Steven A. Chin, 1993

This children's books describes Fred Korematsu's upbringing as a young child. His actual name was Toyosaburo Korematsu, and the book tells an interesting story how he got the name "Fred."

After he was grown-up he was working as a welder at a shipyard making merchant ships. Although he was a member of the union he ended up being fired without any reason being given. He got another job and was also fired from that one, this time the boss being plain and telling him he was fired because he was Japanese.

This was all before Pearl Harbor.

Fred had a white girlfriend whose parents didn't approve of their relationship. After the bombing of Pearl Harbor came FBI hunts and the posting of notices stating a curfew existed for all Issei and Nisei. Then soon after came the notice that they were all going to be rounded up and moved away. This would have separated him and his girlfriend.

So Fred moved out of the house and into a boarding house. He changed the name on his draft card and managed to get another welding job. He ended up being caught, though, and was arrested for avoiding the evacuation. Ernest Besig was a lawyer working for the ACLU who decided to take Fred's case.

Besig wanted Fred to be a "test case" to challenge the discrimination against the Japanese Americans and Fred agreed. The ACLU itself didn't want to handle the case, but Besig got a Fred a lawyer for the trial.
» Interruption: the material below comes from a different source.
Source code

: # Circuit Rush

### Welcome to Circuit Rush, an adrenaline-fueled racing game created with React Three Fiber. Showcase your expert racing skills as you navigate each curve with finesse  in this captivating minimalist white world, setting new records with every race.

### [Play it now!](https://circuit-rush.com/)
Besig paid $5000 to get Fred free awaiting trial but Fred no sooner left the building then he was picked up by military police.

He was taken to the Tanforan assembly center. At the trial Fred is found guilty, but instead of being sentenced to prison he's give five years probation and is taken back to Tanforan. From there he was shipped to Topaz.

An incident at Topaz that I didn't find elsewhere related to a gang of white boys driving past the camp three times, throwing rocks and shooting guns, injuring three inmates. The boys were caught and put in jail.

Fred's case was appealed all the way to the Supreme Court, but he lost. In 1982, after several jobs and a marriage, Fred found out that the government had been hiding information relating to his trial. The documents were basically showing that the reasons given for evacuating the Japanese were not backed up by actual evidence. On November 10, 1983, Fred once again went to trial. Government attorneys tried to stop the trial but were overruled. This time he won the case. He was hoping to prevent anyone else from being treated like he was in the future and he won.

This is a book for young readers and it's written in an entertaining manner, yet it gets across its point quite well. A good examination of the Korematsu case for younger readers.